Inhibition of mitochondrial protein synthesis promotes increased stability of nuclear-encoded respiratory gene transcripts.

To investigate the molecular basis of nuclear-mitochondrial communication, we have been studying the effect of mitochondrial stress (stimulated by inhibition of mitochondrial protein synthesis) on the homeostasis of transcripts encoding nuclear and mitochondrial gene products. We report that in cells treated with the inhibitor thiamphenicol, nuclear-encoded respiratory gene transcripts were dramatically stabilized. A concomitant up-regulation in the activity of the only known respiratory transcript binding protein, cytochrome c oxidase L-form transcript binding protein (COLBP), was also noted in thiamphenicol-treated cells, demonstrating a potential mechanism for the increased transcript protection. In contradistinction, stability of all mitochondrial RNAs was unaffected by the inhibitor, as were the nuclear-encoded beta-actin, alpha-tubulin mRNAs and total cytosolic RNA. Steady state levels of all nuclear-encoded transcripts tested remained constant after inhibition of mitochondrial protein synthesis, whereas a generalized increase in the levels of processed mitochondrial mRNA was noted.
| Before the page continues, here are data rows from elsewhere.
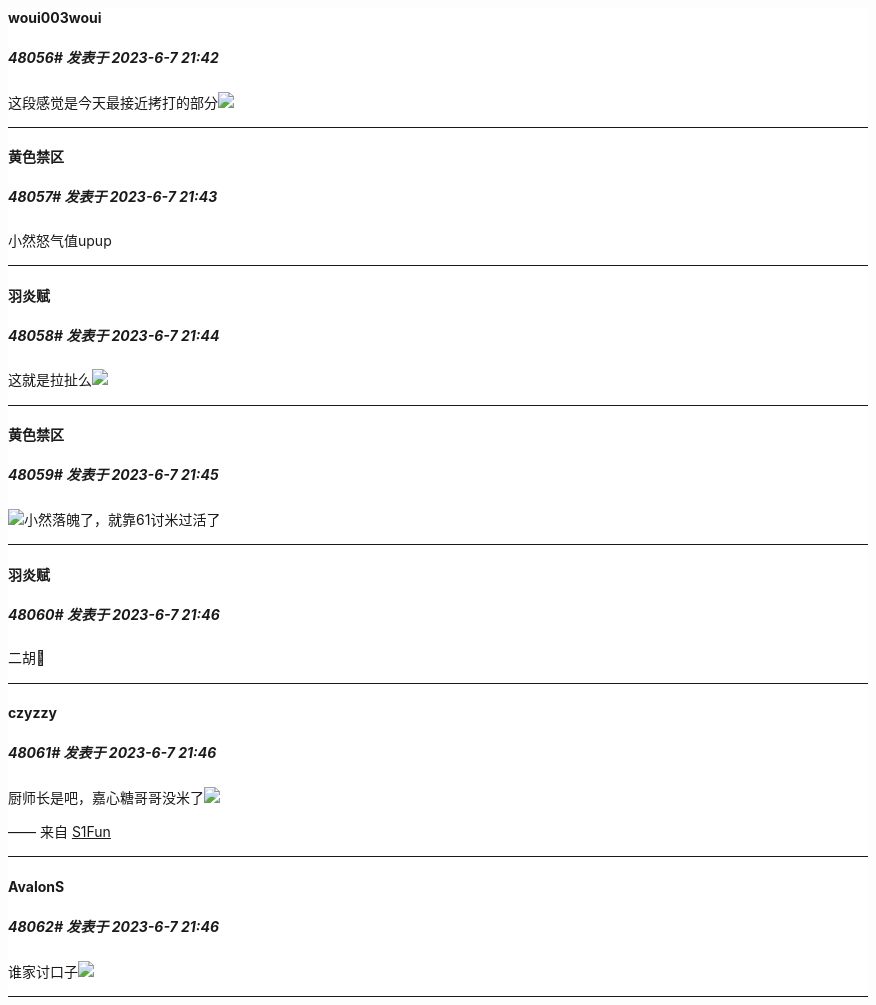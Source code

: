 ####  woui003woui  
##### 48056#       发表于 2023-6-7 21:42

这段感觉是今天最接近拷打的部分<img src="https://static.saraba1st.com/image/smiley/carton2017/396.png" referrerpolicy="no-referrer">

*****

####  黄色禁区  
##### 48057#       发表于 2023-6-7 21:43

小然怒气值upup

*****

####  羽炎赋  
##### 48058#       发表于 2023-6-7 21:44

这就是拉扯么<img src="https://static.saraba1st.com/image/smiley/carton2017/344.gif" referrerpolicy="no-referrer">

*****

####  黄色禁区  
##### 48059#       发表于 2023-6-7 21:45

<img src="https://static.saraba1st.com/image/smiley/face2017/067.png" referrerpolicy="no-referrer">小然落魄了，就靠61讨米过活了

*****

####  羽炎赋  
##### 48060#       发表于 2023-6-7 21:46

二胡🌿


*****

####  czyzzy  
##### 48061#       发表于 2023-6-7 21:46

厨师长是吧，嘉心糖哥哥没米了<img src="https://static.saraba1st.com/image/smiley/face2017/067.png" referrerpolicy="no-referrer">

—— 来自 [S1Fun](https://s1fun.koalcat.com)

*****

####  AvalonS  
##### 48062#       发表于 2023-6-7 21:46

谁家讨口子<img src="https://static.saraba1st.com/image/smiley/face2017/037.png" referrerpolicy="no-referrer">

*****

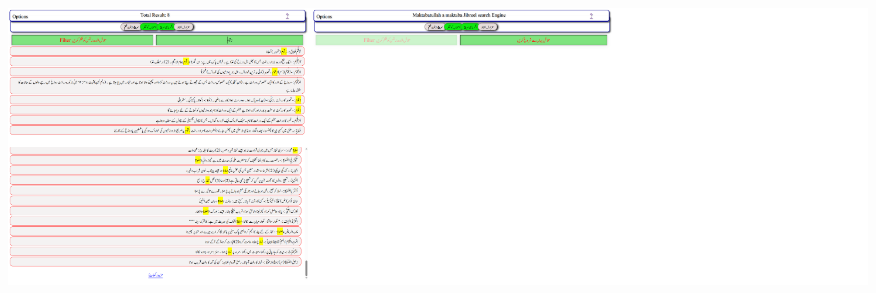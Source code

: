 <img src="pic (1).png" width="300"/> <img src="pic (2).png" width="300"/> <img src="pic (3).png" width="300"/>
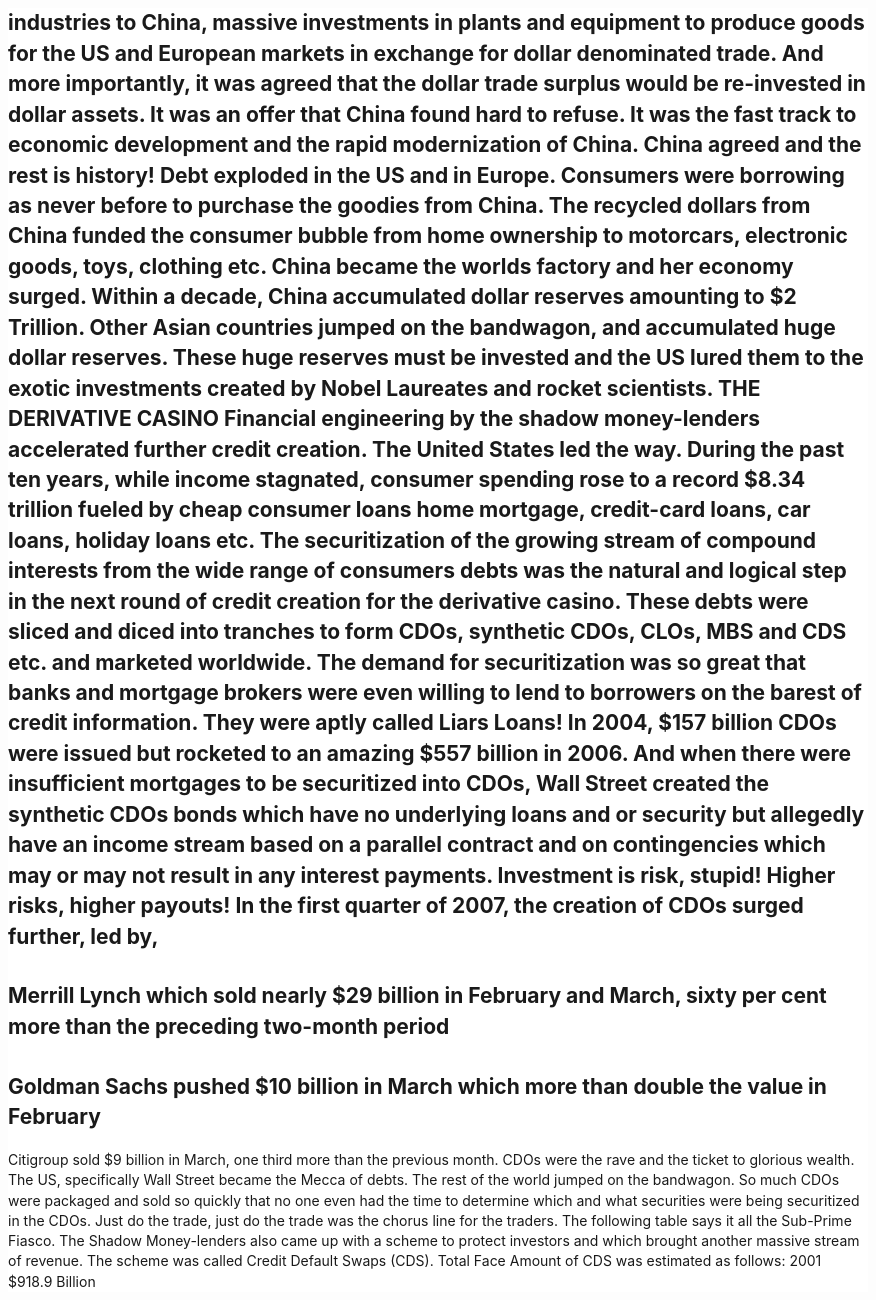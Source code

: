 industries to China, massive investments in plants and equipment to produce
goods for the US and European markets in exchange for dollar denominated
trade.
And more importantly, it was agreed that the
dollar trade surplus would be re-invested in dollar assets.
It was an offer that China found hard to refuse. It was the fast track to
economic development and the rapid modernization of China. China agreed and
the rest is history!
Debt exploded in the US and in Europe. Consumers were borrowing as never
before to purchase the goodies from China. The recycled dollars from China
funded the consumer bubble from home ownership to motorcars, electronic
goods, toys, clothing etc. China became the worlds factory and her economy
surged. Within a decade, China accumulated dollar reserves amounting to $2
Trillion. Other Asian countries jumped on the bandwagon, and accumulated
huge dollar reserves.
These huge reserves must be invested and the US
lured them to the exotic investments created by Nobel Laureates and
rocket scientists.
THE DERIVATIVE CASINO
Financial engineering by the shadow money-lenders accelerated further credit
creation. The United States led the way. During the past ten years, while
income stagnated, consumer spending rose to a record $8.34 trillion fueled
by cheap consumer loans home mortgage, credit-card loans, car loans,
holiday loans etc.
The securitization of the growing stream of compound interests from the wide
range of consumers debts was the natural and logical step in the next round
of credit creation for the derivative casino. These debts were sliced and
diced into tranches to form
CDOs, synthetic CDOs, CLOs, MBS and CDS
etc. and marketed worldwide. The demand for securitization was so great that
banks and mortgage brokers were even willing to lend to borrowers on the
barest of credit information.
They were aptly called Liars Loans!
In 2004, $157 billion CDOs were issued but rocketed to an amazing $557
billion in 2006. And when there were insufficient mortgages to be
securitized into CDOs, Wall Street created the synthetic CDOs bonds
which have no underlying loans and or security but allegedly have an income
stream based on a parallel contract and on contingencies which may or may
not result in any interest payments. Investment is risk, stupid! Higher
risks, higher payouts!
In the first quarter of 2007, the creation of CDOs surged further, led by,
-
Merrill Lynch which sold nearly $29
billion in February and March, sixty per cent more than the
preceding two-month period
-
Goldman Sachs pushed $10 billion in
March which more than double the value in February
-
Citigroup sold $9 billion in March, one
third more than the previous month.
CDOs were the rave and the ticket to glorious
wealth.
The US, specifically Wall Street became the Mecca of debts.
The rest of the world jumped on the bandwagon. So much CDOs were packaged
and sold so quickly that no one even had the time to determine which and
what securities were being securitized in the CDOs. Just do the trade, just
do the trade was the chorus line for the traders.
The following table says it all the Sub-Prime Fiasco.
The Shadow Money-lenders also came up
with a scheme to protect investors and which brought another massive
stream of revenue. The scheme was called Credit Default Swaps (CDS).
Total Face Amount of CDS was estimated as follows:
2001 $918.9 Billion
We conclude that thiamphenicol induces (i) an increase in steady state levels of mitochondrial mRNA, (ii) a selective protection of nuclear respiratory gene transcripts against degradation, and (iii) an up-regulation in activity of the respiratory transcript binding protein COLBP, consistent with this protein mediating increased transcript stability. Our results demonstrate a coordinated series of intracellular responses to thiamphenicol-induced mitochondrial stress, regulated at both the pre- and post-transcriptional levels.